4. En conséquence, il convient d'annuler le jugement attaqué en tant qu'il rejette au fond les conclusions de la société BTSG2 tendant à ce que la justice administrative règle directement le litige l'opposant à la commune de Nice et à la condamnation de cette dernière à lui verser la somme de 1 898 656 euros, et de statuer immédiatement sur ces conclusions par la voie de l'évocation pour les rejeter comme portées devant une juridiction incompétente pour en connaître.

Sur la légalité de l'avis du 19 décembre 2017 de la chambre régionale des comptes Provence-Alpes-Côte d'Azur :

5. Les deux premiers alinéas de l'article L. 1612-15 du code général des collectivités territoriales prévoient que : " Ne sont obligatoires pour les collectivités territoriales que les dépenses nécessaires à l'acquittement des dettes exigibles et les dépenses pour lesquelles la loi l'a expressément décidé. / La chambre régionale des comptes saisie, soit par le représentant de l'Etat dans le département, soit par le comptable public concerné, soit par toute personne y ayant intérêt, constate qu'une dépense obligatoire n'a pas été inscrite au budget ou l'a été pour une somme insuffisante. Elle opère cette constatation dans le délai d'un mois à partir de sa saisine et adresse une mise en demeure à la collectivité territoriale concernée. "

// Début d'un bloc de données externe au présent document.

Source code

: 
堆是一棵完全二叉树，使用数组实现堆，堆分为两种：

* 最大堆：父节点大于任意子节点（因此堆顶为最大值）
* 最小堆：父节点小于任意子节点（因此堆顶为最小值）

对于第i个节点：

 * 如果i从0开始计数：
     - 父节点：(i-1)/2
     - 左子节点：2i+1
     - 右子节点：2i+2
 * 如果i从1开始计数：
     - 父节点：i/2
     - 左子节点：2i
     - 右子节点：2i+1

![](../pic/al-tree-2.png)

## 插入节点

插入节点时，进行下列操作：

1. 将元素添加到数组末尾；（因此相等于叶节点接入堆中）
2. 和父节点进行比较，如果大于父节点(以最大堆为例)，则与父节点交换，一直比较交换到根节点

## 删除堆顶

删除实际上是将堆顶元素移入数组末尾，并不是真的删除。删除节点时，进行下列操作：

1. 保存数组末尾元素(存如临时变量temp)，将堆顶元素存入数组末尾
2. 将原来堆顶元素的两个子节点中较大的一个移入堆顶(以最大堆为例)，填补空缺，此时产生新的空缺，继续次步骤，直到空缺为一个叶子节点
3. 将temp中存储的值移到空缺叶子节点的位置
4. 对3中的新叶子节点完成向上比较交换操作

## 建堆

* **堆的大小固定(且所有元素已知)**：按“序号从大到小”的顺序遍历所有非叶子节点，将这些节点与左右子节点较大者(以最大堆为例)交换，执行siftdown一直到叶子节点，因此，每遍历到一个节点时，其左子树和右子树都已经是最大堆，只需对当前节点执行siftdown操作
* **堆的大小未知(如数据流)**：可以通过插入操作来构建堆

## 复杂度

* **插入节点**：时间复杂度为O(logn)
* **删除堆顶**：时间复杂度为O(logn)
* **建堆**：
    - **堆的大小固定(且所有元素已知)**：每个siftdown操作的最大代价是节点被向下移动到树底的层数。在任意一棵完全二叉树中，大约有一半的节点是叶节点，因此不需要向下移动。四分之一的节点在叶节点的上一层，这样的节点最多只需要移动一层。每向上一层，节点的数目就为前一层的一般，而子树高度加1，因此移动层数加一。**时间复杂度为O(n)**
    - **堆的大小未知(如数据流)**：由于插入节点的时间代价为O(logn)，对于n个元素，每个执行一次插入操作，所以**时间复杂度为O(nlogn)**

6. Ainsi que l'ont déjà relevé la chambre régionale des comptes, puis le tribunal administratif, les termes du protocole d'accord transactionnel du 1er décembre 1999, selon lesquels les intérêts de retard sur les sommes antérieurement versées " pourront également être utilisés " par le mandataire liquidateur au profit de la liquidation judiciaire, sont ambiguës. Les termes du jugement d'homologation du 13 février 2001 ne sont pas plus décisifs. Ils ne permettent pas de prédéterminer de façon univoque les conséquences à tirer de la restitution de ces intérêts par le mandataire liquidateur à la commune. L'interprétation défendue par la société BTSG2, qui porte sur un contrat ancien, dans le cadre d'un litige complexe, ne correspond pas à celle initialement mise en œuvre par les parties au contrat. En outre, la société BTSG2 ne conteste pas que la créance dont elle se prévaut est susceptible d'être prescrite. Celle-ci est donc sérieusement contestée, non seulement dans son montant, mais également dans son principe. En définitive, il n'appartient qu'au juge judiciaire, enfin saisi par une assignation du 11 octobre 2022 devant le tribunal judiciaire de Nice, de se prononcer sur son bien-fondé.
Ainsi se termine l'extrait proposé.